We next explored the genomic distribution of SNPs in the dog (Canis lupis familiaris). A GFF file containing details of the working SNPs together with their locations relative to the dog genome is provided that allows these data to be viewed as an additional track within Ensembl (File S1). No obvious differences were observed between polymorphic SNPs, monomorphic SNPs and those that failed to cross-amplify, either in terms of chromosomal location or in relation to gene density (Figure 3). Moreover, distances between SNPs and their nearest genes did not vary significantly among the three classes of loci (Figure 4, Kruskal-Wallis rank sum test, χ2 = 0.85, df = 2, P = 0.65). We therefore conducted an enrichment analysis to test for any differences in the functional annotations of these genes, based on a total of 5581 GO categories represented in the full dataset. Seven GO terms were nominally identified as being enriched in the genes nearest to polymorphic SNPs in comparison to monomorphic SNPs, based on an adjusted P-value threshold of 0.05 (Table S6). However, these could be type I errors because the P-values were marginal, reflecting the presence/absence of a single gene.
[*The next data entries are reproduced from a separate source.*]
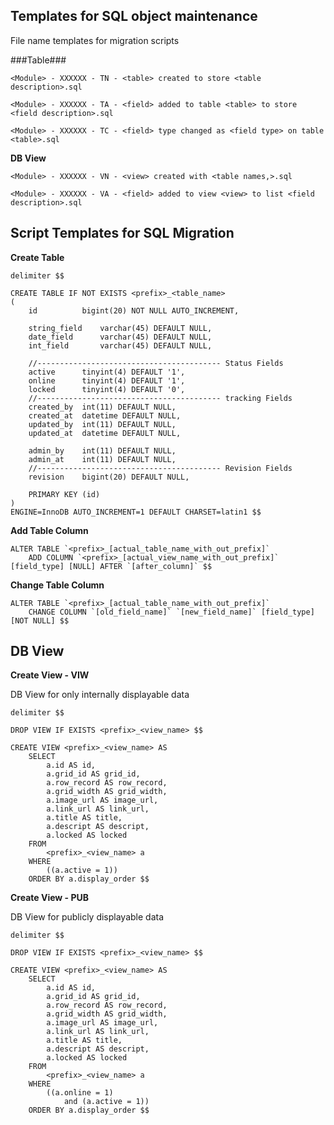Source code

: ## Templates for SQL object maintenance ##


File name templates for migration scripts

###Table###

	<Module> - XXXXXX - TN - <table> created to store <table description>.sql

	<Module> - XXXXXX - TA - <field> added to table <table> to store <field description>.sql

	<Module> - XXXXXX - TC - <field> type changed as <field type> on table <table>.sql



**DB View**

    <Module> - XXXXXX - VN - <view> created with <table names,>.sql

	<Module> - XXXXXX - VA - <field> added to view <view> to list <field description>.sql





## Script Templates for SQL Migration ##

**Create Table**


	delimiter $$

	CREATE TABLE IF NOT EXISTS <prefix>_<table_name>
	(
		id 			bigint(20) NOT NULL AUTO_INCREMENT,

		string_field	varchar(45) DEFAULT NULL,
		date_field		varchar(45) DEFAULT NULL,
		int_field	 	varchar(45) DEFAULT NULL,

		//----------------------------------------- Status Fields
		active 		tinyint(4) DEFAULT '1',
		online 		tinyint(4) DEFAULT '1',
		locked 		tinyint(4) DEFAULT '0',
		//----------------------------------------- tracking Fields
		created_by 	int(11) DEFAULT NULL,
		created_at 	datetime DEFAULT NULL,
		updated_by 	int(11) DEFAULT NULL,
		updated_at 	datetime DEFAULT NULL,

		admin_by	int(11) DEFAULT NULL,
  		admin_at	int(11) DEFAULT NULL,
		//----------------------------------------- Revision Fields
  		revision	bigint(20) DEFAULT NULL,

		PRIMARY KEY (id)
	)
	ENGINE=InnoDB AUTO_INCREMENT=1 DEFAULT CHARSET=latin1 $$


**Add Table Column**

	ALTER TABLE `<prefix>_[actual_table_name_with_out_prefix]`
		ADD COLUMN `<prefix>_[actual_view_name_with_out_prefix]` [field_type] [NULL] AFTER `[after_column]` $$

**Change Table Column**

	ALTER TABLE `<prefix>_[actual_table_name_with_out_prefix]` 
		CHANGE COLUMN `[old_field_name]` `[new_field_name]` [field_type] [NOT NULL] $$


## DB View ##

**Create View - VIW** 

DB View for only internally displayable data

	delimiter $$
	
	DROP VIEW IF EXISTS <prefix>_<view_name> $$
	
	CREATE VIEW <prefix>_<view_name> AS
	    SELECT 
	        a.id AS id,
	        a.grid_id AS grid_id,
	        a.row_record AS row_record,
	        a.grid_width AS grid_width,
	        a.image_url AS image_url,
	        a.link_url AS link_url,
	        a.title AS title,
	        a.descript AS descript,
	        a.locked AS locked
	    FROM
	        <prefix>_<view_name> a
	    WHERE
	        ((a.active = 1))
	    ORDER BY a.display_order $$

**Create View - PUB**
 
DB View for publicly displayable data
 
	delimiter $$
	
	DROP VIEW IF EXISTS <prefix>_<view_name> $$
	
	CREATE VIEW <prefix>_<view_name> AS
	    SELECT 
	        a.id AS id,
	        a.grid_id AS grid_id,
	        a.row_record AS row_record,
	        a.grid_width AS grid_width,
	        a.image_url AS image_url,
	        a.link_url AS link_url,
	        a.title AS title,
	        a.descript AS descript,
	        a.locked AS locked
	    FROM
	        <prefix>_<view_name> a
	    WHERE
	        ((a.online = 1)
	            and (a.active = 1))
	    ORDER BY a.display_order $$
A further GO term entitled ‘generation of precursor metabolites and energy’ (GO:0006091) was significantly enriched in the genes nearest to polymorphic SNPs relative to both monomorphic and failed SNPs (adjusted P-values were both <0.0001), with this inference being based upon the presence/absence of 26 different genes.
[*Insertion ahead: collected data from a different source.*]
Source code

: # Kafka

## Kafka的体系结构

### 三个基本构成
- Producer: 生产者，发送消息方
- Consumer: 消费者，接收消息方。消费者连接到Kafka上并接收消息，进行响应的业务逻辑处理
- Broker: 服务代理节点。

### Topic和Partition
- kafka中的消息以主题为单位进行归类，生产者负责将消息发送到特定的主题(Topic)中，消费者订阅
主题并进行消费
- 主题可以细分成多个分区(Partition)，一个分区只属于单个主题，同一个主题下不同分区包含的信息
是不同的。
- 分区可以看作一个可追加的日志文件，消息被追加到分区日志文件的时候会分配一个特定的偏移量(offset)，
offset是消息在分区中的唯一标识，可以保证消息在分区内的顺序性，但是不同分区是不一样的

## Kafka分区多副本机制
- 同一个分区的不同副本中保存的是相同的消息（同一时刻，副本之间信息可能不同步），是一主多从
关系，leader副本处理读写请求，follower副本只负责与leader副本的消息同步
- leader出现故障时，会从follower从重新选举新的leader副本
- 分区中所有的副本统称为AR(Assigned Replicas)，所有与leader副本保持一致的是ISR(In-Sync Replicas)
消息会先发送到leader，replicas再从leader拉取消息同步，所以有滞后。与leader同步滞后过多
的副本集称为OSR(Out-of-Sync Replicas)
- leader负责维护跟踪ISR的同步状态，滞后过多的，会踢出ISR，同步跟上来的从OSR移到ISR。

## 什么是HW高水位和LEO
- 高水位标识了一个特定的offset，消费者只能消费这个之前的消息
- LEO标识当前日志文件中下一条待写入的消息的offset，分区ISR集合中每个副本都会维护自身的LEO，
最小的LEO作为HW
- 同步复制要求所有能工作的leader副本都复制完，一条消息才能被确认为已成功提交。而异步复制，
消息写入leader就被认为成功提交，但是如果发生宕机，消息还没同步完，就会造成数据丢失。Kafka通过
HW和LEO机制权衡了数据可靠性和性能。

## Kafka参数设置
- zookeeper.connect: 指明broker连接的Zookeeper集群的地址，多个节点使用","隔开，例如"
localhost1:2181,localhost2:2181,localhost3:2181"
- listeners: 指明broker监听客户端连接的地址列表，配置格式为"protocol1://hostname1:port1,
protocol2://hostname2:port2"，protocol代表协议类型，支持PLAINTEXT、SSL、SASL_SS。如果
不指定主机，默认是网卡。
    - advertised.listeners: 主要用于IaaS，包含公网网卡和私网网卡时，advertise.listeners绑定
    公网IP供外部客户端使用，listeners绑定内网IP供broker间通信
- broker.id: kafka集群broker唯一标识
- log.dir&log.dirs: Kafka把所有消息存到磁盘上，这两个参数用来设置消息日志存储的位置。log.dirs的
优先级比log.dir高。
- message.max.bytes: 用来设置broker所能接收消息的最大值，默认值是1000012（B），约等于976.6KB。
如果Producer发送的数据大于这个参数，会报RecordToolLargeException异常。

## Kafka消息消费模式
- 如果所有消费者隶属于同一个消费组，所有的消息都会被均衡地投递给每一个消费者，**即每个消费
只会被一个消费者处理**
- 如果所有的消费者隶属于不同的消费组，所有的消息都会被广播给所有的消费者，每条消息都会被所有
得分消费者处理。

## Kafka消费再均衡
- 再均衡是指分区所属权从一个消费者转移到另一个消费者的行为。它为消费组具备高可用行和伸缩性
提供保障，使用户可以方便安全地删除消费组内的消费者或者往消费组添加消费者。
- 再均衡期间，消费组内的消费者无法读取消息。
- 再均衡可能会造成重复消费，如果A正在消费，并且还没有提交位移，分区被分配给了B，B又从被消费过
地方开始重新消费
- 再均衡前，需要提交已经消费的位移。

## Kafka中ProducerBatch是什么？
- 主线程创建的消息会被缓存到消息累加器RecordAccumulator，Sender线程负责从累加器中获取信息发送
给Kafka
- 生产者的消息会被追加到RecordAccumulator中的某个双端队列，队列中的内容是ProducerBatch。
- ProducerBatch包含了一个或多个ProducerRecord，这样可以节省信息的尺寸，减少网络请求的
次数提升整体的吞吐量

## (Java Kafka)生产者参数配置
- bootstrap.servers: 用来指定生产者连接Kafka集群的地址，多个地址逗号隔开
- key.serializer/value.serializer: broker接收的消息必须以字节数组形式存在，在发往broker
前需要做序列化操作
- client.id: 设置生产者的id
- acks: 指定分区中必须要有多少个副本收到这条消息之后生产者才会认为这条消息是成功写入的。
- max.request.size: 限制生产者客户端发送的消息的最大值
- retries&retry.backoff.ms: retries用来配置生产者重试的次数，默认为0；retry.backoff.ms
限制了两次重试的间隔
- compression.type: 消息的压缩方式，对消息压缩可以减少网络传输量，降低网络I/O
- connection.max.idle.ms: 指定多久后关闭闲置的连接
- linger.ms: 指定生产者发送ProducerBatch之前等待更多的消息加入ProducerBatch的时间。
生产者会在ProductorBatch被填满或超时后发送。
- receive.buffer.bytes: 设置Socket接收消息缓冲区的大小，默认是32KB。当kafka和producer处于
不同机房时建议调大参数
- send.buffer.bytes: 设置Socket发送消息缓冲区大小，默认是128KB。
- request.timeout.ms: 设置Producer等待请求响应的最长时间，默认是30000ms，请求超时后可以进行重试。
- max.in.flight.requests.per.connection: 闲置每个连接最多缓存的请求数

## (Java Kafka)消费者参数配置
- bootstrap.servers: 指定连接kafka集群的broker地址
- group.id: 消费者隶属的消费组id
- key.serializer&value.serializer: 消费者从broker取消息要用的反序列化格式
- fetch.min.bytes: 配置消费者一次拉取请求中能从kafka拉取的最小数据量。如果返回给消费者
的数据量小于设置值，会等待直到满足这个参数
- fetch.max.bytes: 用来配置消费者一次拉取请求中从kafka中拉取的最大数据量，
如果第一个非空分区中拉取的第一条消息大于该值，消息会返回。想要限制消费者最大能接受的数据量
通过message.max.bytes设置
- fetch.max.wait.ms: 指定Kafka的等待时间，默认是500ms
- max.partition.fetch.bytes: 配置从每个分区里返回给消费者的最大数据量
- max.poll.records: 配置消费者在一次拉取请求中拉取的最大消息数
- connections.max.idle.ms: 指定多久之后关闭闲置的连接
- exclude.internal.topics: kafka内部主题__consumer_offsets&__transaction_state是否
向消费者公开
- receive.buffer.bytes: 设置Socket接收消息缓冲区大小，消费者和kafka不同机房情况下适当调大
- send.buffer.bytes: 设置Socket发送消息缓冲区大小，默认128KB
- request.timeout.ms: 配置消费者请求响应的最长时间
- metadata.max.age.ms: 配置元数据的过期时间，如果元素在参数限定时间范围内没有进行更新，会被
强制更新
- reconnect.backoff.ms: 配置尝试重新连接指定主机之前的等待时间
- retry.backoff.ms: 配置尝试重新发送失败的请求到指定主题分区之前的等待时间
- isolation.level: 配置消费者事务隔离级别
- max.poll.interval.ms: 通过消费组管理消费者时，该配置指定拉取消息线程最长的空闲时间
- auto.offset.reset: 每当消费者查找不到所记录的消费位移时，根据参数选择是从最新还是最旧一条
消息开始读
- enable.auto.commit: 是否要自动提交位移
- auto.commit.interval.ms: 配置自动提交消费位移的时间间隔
Figure 3. Distribution of polymorphic, monomorphic and failed SNPs mapped to the dog (Canis lupus familiaris) genome (shown as three rows, n = 193, n = 33,131 and n = 136,903 respectively).

Figure 4. Distribution of the distance between each SNPs and its nearest gene in the dog, shown for polymorphic, monomorphic and failed SNPs.
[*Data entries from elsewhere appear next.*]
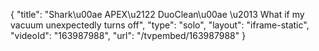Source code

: {
    "title": "Shark\u00ae APEX\u2122 DuoClean\u00ae \u2013 What if my vacuum unexpectedly turns off",
    "type": "solo",
    "layout": "iframe-static",
    "videoId": "163987988",
    "url": "\/tvpembed\/163987988"
}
Several recent studies have exploited high-density SNP arrays developed for model organisms to obtain genetic markers for closely related non-model species, but relatively few have applied this approach to more distantly related taxa. Here we show that, despite seals and dogs having diverged around 44 million years ago, genotype data could be obtained for 173 polymorphic loci, a small subset of which were independently validated using a combination of in vitro and in silico approaches.

Cross-amplification Rate

Over 33,000 SNPs from the CanineHD array cross-amplified in the Antarctic fur seal, a number that although large represents only 19.2% of the total number of SNPs evaluated. This is around 10% lower than predicted by a linear regression of the percentage of SNPs amplified on the time to last common ancestor, based on data from 117 species genotyped on ovine, bovine and equine SNP50 bead chips [7]. One explanation for this shortfall could relate to the observation that, when the CanineHD array was evaluated in 26 dog breeds, only 82.9% of SNPs (n = 143, 889) were found to be polymorphic [28], perhaps suggestive of a moderate rate of technical failure. Another contributing factor could be that the CanineHD array was generated from numerous different dog breeds, meaning that many of the SNPs could be relatively recent. To explore this further would require knowledge of which of the SNPs are specific to particular breeds.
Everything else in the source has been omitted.